Spain Stops Arms Exports to Turkey Over Syria Offensive

Spain, a major arms exporter to Turkey, on Tuesday joined France and Germany in halting sales of military material to Ankara over its offensive in northeastern Syria, VOA news reports.

Spain’s Socialist government asked Turkey to “put an end to this military operation”, saying it “endangered regional stability”, increased the number of refugees and threatened Syria’s territorial integrity.

“In coordination with its European Union partners, Spain will deny new export licenses for military equipment that can be used in the operation in Syria,” a foreign ministry statement said.

“Turkey’s legitimate security concerns must be addressed and resolved by political and diplomatic means, not by military actions.”

Spain was Turkey’s fifth biggest arms supplier between 2008 and 2018 after the United States, South Korea, Germany and Italy, according to the Stockholm International Peace Research Institute.

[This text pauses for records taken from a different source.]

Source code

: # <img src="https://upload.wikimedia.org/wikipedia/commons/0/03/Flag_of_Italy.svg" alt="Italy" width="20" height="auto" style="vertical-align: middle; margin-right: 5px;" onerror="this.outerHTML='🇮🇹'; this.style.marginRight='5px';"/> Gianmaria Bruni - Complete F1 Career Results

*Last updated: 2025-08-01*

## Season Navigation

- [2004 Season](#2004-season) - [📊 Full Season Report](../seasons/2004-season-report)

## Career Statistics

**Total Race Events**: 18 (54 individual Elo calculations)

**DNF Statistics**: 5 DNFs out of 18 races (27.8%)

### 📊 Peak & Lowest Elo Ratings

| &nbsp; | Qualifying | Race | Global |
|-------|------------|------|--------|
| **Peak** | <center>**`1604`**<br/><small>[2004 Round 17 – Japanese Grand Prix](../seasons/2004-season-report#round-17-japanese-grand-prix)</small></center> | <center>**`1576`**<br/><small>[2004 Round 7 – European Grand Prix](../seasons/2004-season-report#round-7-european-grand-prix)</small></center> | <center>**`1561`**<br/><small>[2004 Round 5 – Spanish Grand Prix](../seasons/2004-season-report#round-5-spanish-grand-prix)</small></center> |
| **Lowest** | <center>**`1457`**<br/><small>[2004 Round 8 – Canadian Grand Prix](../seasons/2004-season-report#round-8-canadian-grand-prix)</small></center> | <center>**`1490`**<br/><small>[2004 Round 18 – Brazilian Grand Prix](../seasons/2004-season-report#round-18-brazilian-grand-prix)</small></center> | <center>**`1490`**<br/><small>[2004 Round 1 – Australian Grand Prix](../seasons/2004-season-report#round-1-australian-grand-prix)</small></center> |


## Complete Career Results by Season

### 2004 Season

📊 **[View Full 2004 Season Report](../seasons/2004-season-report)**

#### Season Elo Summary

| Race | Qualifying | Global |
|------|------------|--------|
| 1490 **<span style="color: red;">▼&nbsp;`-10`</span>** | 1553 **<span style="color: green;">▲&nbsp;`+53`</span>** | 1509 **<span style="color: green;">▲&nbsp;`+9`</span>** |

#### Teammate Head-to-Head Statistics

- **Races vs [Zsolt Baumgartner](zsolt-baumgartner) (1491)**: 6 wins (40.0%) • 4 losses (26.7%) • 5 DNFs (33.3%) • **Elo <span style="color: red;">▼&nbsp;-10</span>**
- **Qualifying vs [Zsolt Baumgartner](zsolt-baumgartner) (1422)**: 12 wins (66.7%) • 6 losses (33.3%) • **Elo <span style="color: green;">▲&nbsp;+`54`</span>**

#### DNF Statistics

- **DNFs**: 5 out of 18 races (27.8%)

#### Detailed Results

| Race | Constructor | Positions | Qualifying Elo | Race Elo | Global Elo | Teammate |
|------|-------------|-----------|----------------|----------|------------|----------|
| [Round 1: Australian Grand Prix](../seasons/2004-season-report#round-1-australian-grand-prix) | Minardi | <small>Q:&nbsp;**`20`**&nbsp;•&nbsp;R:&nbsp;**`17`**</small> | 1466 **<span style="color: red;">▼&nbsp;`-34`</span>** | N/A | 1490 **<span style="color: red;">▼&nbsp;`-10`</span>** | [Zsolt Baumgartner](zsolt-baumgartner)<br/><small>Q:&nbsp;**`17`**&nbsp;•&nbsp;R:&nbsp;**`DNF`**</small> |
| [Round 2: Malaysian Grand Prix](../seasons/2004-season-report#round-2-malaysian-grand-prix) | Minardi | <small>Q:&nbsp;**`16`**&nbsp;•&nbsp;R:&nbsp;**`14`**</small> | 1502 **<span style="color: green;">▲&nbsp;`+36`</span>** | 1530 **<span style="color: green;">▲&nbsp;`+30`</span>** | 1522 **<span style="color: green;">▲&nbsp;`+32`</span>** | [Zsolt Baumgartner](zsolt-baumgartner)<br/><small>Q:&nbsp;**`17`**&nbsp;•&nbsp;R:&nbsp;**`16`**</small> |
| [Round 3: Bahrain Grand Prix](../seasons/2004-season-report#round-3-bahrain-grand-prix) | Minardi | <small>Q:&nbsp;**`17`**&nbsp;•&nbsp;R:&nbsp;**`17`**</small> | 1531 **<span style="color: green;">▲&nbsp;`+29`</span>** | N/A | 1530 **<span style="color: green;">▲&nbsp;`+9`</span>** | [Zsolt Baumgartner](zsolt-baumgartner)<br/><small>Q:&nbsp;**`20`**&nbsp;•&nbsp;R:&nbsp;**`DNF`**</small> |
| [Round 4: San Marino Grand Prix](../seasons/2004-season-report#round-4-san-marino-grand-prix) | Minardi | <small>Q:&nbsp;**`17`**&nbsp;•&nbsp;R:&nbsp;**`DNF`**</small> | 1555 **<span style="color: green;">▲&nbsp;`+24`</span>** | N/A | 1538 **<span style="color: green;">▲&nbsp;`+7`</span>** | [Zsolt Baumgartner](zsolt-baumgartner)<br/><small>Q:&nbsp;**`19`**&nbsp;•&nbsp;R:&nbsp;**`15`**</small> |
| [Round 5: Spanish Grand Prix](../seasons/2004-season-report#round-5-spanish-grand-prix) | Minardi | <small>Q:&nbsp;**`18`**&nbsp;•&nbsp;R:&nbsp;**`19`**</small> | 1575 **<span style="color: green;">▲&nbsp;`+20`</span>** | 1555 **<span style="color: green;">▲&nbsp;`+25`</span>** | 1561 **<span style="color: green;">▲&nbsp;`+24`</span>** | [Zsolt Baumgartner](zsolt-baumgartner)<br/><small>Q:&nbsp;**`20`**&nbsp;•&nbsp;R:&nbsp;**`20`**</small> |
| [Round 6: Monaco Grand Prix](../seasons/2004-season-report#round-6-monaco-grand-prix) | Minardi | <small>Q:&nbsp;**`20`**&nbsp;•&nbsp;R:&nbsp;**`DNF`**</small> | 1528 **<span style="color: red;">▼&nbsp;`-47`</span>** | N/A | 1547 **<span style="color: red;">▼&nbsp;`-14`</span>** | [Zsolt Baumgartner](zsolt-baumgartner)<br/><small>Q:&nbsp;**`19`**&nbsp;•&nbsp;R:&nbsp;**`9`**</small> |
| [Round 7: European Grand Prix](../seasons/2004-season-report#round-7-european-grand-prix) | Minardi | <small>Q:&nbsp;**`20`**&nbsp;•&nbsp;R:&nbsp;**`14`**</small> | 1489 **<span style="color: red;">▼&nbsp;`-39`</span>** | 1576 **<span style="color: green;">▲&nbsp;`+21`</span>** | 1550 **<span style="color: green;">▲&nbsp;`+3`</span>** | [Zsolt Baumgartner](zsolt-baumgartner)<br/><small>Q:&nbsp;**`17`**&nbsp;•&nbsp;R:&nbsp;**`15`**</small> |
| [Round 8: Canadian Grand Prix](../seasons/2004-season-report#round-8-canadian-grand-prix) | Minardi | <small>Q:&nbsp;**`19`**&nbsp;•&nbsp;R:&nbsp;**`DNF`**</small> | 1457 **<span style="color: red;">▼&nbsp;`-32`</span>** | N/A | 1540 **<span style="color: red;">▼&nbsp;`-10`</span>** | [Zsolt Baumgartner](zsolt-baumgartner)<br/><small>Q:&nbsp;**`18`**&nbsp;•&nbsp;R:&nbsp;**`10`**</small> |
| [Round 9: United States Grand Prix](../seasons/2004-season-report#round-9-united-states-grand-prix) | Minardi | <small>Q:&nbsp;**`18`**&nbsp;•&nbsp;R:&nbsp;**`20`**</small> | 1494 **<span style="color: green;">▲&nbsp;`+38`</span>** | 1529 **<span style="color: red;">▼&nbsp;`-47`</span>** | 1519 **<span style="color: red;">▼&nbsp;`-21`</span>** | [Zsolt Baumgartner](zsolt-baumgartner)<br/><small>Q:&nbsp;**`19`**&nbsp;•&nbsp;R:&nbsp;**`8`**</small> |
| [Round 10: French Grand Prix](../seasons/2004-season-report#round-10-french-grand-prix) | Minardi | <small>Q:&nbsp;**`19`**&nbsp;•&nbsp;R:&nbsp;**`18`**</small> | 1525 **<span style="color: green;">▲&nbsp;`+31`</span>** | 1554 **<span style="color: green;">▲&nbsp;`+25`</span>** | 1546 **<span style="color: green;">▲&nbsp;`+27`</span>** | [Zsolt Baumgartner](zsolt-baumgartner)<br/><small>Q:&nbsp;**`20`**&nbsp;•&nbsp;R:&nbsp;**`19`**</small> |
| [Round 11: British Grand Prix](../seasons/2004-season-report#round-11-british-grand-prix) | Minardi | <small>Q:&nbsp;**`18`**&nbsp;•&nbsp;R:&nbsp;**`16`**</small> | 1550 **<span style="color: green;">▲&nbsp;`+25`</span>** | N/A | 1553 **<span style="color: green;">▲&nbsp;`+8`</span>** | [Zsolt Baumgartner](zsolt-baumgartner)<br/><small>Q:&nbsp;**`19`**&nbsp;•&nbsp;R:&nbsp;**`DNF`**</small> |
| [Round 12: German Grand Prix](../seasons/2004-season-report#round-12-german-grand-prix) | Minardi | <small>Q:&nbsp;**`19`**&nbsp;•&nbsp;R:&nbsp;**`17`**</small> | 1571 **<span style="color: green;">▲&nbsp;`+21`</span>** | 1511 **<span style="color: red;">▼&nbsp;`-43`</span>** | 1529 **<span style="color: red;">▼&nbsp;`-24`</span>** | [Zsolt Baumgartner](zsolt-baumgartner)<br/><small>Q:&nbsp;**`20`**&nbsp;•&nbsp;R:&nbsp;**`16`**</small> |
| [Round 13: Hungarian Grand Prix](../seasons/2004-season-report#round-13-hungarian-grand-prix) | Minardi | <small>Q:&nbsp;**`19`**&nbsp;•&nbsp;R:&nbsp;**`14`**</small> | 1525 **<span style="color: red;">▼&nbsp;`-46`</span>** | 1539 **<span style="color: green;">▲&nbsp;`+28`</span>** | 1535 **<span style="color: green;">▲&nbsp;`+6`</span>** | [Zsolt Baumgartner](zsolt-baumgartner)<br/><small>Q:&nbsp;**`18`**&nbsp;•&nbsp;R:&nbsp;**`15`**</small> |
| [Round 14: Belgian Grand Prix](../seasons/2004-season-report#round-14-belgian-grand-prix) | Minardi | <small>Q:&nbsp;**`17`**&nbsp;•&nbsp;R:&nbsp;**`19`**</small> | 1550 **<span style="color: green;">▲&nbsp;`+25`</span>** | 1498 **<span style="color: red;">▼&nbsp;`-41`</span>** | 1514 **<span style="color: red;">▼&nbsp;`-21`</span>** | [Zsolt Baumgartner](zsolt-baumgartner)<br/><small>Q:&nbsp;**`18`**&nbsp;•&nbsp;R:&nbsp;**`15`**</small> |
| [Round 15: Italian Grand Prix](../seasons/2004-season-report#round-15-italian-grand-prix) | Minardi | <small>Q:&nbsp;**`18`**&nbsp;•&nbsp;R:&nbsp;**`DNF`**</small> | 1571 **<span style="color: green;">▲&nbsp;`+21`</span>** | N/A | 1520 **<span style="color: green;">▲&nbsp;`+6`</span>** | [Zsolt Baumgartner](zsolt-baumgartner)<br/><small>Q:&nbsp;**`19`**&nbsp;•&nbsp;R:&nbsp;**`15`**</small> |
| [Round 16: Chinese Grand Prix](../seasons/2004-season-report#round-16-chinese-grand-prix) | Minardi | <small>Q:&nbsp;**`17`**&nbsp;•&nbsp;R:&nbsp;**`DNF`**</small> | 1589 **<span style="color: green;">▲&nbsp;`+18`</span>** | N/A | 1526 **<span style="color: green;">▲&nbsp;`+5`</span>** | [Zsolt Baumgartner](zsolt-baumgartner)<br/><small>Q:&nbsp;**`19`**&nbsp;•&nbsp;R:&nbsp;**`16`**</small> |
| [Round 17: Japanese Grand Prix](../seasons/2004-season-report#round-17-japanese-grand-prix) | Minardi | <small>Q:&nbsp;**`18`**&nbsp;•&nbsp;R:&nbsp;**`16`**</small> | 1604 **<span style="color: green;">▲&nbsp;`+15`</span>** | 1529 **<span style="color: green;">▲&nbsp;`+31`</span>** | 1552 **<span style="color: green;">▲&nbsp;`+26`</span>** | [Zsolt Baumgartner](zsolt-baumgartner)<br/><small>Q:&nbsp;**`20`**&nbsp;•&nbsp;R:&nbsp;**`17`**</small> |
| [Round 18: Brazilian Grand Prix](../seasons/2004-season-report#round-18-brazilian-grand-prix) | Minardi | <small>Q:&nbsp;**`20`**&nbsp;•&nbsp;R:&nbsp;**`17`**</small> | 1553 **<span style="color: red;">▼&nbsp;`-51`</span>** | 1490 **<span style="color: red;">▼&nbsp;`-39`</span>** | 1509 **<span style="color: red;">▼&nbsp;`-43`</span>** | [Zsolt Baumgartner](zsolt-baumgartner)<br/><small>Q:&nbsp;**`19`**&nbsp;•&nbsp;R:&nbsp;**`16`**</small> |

Turkey’s assault against Syria-based Kurdish forces launched last week has prompted a chorus of international condemnation.

Earlier on Tuesday British Foreign Secretary Dominic Raab said London would suspend “export licences to Turkey for items which might be used in military operations in Syria”.

Several other European nations, including France and Germany, have already taken a similar move.

Turkey’s President Recep Tayyip Erdogan has said threats of sanctions and arms embargos by Western powers will not stop the military offensive.

He vowed to continue the operation targeting the Syrian Kurdish People’s Protection Units (YPG), which it sees as a “terrorist” offshoot of Kurdish insurgents in its own territory, until “our objectives have been achieved”.

Erdogan has said he wants to establish a safe zone stretching across northern Syria, to which it can repatriate many of the 3.6 million refugees that it is hosting from the Syrian conflict.